Réfléchir aux modes d’élaboration des savoirs, c’est s’interroger sur les enjeux épistémologiques de ceux-ci : quelle est la place d’un savoir parmi l’ensemble des savoirs (scientifiques et non scientifiques) ? De quels autres savoirs est-il solidaire ? Avec quels savoirs entre-t-il éventuellement en tension ? C’est aussi, en perspective méta, prendre en considération les spécificités méthodologiques et les “limites” du point de vue qui guide chaque savoir et, en perspective métis, prendre en compte les points de vue complémentaires ou alternatifs.

Appréhender, “mesurer” la valeur d’un savoir, c’est se demander quels intérêts il sert, à quel type de progrès il contribue, s’il ré-enchante le monde, s’il permet de le rendre plus juste. Ce travail critique doit compléter la dimension disciplinaire ou “dogmatique” de la science “normale” ou paradigmatique. La relativisation (ou déconstruction) critique d’un savoir entend d’ailleurs moins le contester que l’enrichir.

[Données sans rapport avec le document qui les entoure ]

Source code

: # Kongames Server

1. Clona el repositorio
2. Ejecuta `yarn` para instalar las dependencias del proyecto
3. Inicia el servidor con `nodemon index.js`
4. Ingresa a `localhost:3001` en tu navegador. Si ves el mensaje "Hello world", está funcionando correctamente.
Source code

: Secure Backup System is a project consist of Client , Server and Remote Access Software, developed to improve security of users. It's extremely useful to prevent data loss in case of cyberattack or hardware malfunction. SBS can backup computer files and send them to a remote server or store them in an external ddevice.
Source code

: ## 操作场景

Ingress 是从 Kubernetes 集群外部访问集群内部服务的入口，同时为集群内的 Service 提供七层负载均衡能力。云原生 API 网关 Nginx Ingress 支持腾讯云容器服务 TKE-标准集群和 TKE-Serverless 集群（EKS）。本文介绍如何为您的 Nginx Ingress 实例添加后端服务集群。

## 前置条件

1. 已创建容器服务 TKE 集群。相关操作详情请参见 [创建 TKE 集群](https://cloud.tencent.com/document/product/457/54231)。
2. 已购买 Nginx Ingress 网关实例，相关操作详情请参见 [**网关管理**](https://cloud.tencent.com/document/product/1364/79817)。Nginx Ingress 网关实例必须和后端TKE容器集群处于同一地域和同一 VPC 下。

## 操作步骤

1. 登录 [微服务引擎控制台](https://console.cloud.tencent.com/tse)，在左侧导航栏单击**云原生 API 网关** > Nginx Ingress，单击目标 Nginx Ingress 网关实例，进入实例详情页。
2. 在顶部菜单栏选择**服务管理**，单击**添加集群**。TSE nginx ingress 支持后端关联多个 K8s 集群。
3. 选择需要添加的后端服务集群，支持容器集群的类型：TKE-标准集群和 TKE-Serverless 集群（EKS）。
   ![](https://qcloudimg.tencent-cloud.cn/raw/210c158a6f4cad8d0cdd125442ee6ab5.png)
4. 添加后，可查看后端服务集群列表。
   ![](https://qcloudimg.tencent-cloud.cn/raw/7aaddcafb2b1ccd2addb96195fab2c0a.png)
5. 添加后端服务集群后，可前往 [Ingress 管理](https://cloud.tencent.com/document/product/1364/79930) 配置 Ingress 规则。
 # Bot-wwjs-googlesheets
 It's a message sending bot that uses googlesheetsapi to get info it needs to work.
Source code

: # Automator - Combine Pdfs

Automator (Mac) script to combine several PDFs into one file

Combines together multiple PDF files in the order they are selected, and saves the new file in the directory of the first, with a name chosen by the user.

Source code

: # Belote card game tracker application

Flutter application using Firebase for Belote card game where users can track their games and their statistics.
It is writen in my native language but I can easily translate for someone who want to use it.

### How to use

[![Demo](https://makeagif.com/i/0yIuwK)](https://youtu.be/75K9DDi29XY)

Cela suppose la promotion de projets forts et ambitieux encourageant les prises de risque (et les mises en situation d’incertitude) scientifique – à revers d’une certaine obligation de résultats – aussi bien que pédagogique, en dépit de l’engagement à fournir des learning outcomes utiles aux clients.

Ces projets peuvent s’appuyer sur des cours d’épistémologie, d’histoire des sciences, d’éthique, de responsabilité sociale… mais ne peuvent s’y limiter. Le développement de la démarche critique demande en effet qu’on s’y attelle dans le plus grand nombre d’occasions, à titre individuel au sein de cours existants (s’interroger avec les étudiants sur les circonstances et questions qui ont fait d’un sujet ou d’une thématique un objet de recherche ; étudier les enjeux théoriques et sociétaux de dispositifs techniques, de pratiques, etc. ; s’intéresser à la contribution de populations à des avancées scientifiques, celles des gays américains dans l’étude du sida par exemple) et à titre collectif dans des dispositifs transversaux et intégratifs (communautés de recherche, modules interdisciplinaires, travail sur/à partir de dilemmes, étude de problèmes ou construction de projets avec des interlocuteurs socialement contrastés, etc.).

La chose est particulièrement claire dans les derniers exemples, le développement de la démarche requiert des aménagements dans l’organisation des enseignements. De manière générale, il nécessite des méthodes de pédagogie participative et en particulier des moments de travail en groupes restreints d’étudiants, favorables à la multiplication des interactions et à la prise de conscience de la diversité des points de vue. Quant aux évaluations, elles doivent pouvoir se départir d’un certain souci d’“objectivité”, qui invite à des examens hyper-standardisés, pour s’autoriser plus d’appréciation globale et assumer une part de (inter-)subjectivité. Les performances d’étudiants “créatives”, “inattendues” et non exclusivement “scolaires” méritent aussi d’être davantage valorisées.

De telles exigences devraient être insérées dans les référentiels de compétence et autres listes de Key Learning Outcomes. Toutefois, le savoir critique constitue une sorte d’idéal à repenser sans cesse, qui engage notre prise de responsabilité et ne peut jamais se satisfaire de la seule conformité à un ensemble prédéfini d’objectifs précis et mesurables. Le normer pour mieux pouvoir le mesurer reviendrait à tuer l’esprit critique.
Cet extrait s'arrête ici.